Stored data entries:
##########

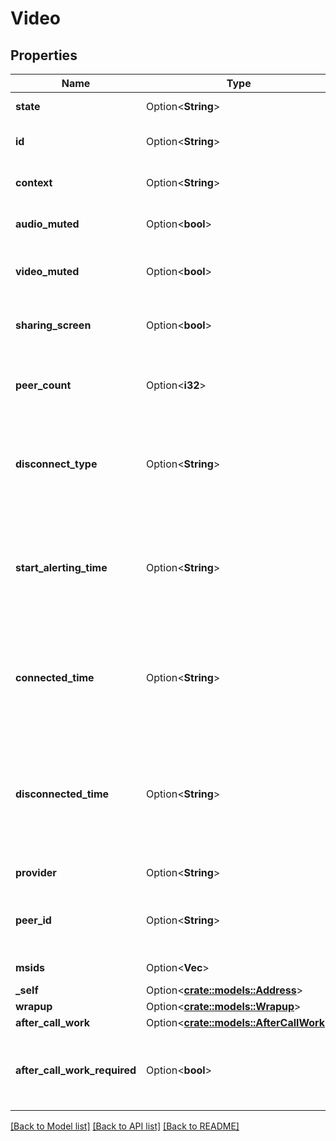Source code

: # Video

## Properties

Name | Type | Description | Notes
------------ | ------------- | ------------- | -------------
**state** | Option<**String**> | The connection state of this communication. | [optional]
**id** | Option<**String**> | A globally unique identifier for this communication. | [optional]
**context** | Option<**String**> | The room id context (xmpp jid) for the conference session. | [optional]
**audio_muted** | Option<**bool**> | Indicates whether this participant has muted their outgoing audio. | [optional]
**video_muted** | Option<**bool**> | Indicates whether this participant has muted/paused their outgoing video. | [optional]
**sharing_screen** | Option<**bool**> | Indicates whether this participant is sharing their screen to the session. | [optional]
**peer_count** | Option<**i32**> | The number of peer participants from the perspective of the participant in the conference. | [optional]
**disconnect_type** | Option<**String**> | System defined string indicating what caused the communication to disconnect. Will be null until the communication disconnects. | [optional]
**start_alerting_time** | Option<**String**> | The timestamp the communication has when it is first put into an alerting state. Date time is represented as an ISO-8601 string. For example: yyyy-MM-ddTHH:mm:ss[.mmm]Z | [optional]
**connected_time** | Option<**String**> | The timestamp when this communication was connected in the cloud clock. Date time is represented as an ISO-8601 string. For example: yyyy-MM-ddTHH:mm:ss[.mmm]Z | [optional]
**disconnected_time** | Option<**String**> | The timestamp when this communication disconnected from the conversation in the provider clock. Date time is represented as an ISO-8601 string. For example: yyyy-MM-ddTHH:mm:ss[.mmm]Z | [optional]
**provider** | Option<**String**> | The source provider for the video. | [optional]
**peer_id** | Option<**String**> | The id of the peer communication corresponding to a matching leg for this communication. | [optional]
**msids** | Option<**Vec<String>**> | List of media stream ids | [optional]
**_self** | Option<[**crate::models::Address**](Address.md)> |  | [optional]
**wrapup** | Option<[**crate::models::Wrapup**](Wrapup.md)> |  | [optional]
**after_call_work** | Option<[**crate::models::AfterCallWork**](AfterCallWork.md)> |  | [optional]
**after_call_work_required** | Option<**bool**> | Indicates if after-call work is required for a communication. Only used when the ACW Setting is Agent Requested. | [optional]

[[Back to Model list]](../README.md#documentation-for-models) [[Back to API list]](../README.md#documentation-for-api-endpoints) [[Back to README]](../README.md)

##########

**Brief**
For the string "timestamp", return every line of the data where it appears.

**Written answer**
**start_alerting_time** | Option<**String**> | The timestamp the communication has when it is first put into an alerting state. Date time is represented as an ISO-8601 string. For example: yyyy-MM-ddTHH:mm:ss[.mmm]Z | [optional]
**connected_time** | Option<**String**> | The timestamp when this communication was connected in the cloud clock. Date time is represented as an ISO-8601 string. For example: yyyy-MM-ddTHH:mm:ss[.mmm]Z | [optional]
**disconnected_time** | Option<**String**> | The timestamp when this communication disconnected from the conversation in the provider clock. Date time is represented as an ISO-8601 string. For example: yyyy-MM-ddTHH:mm:ss[.mmm]Z | [optional]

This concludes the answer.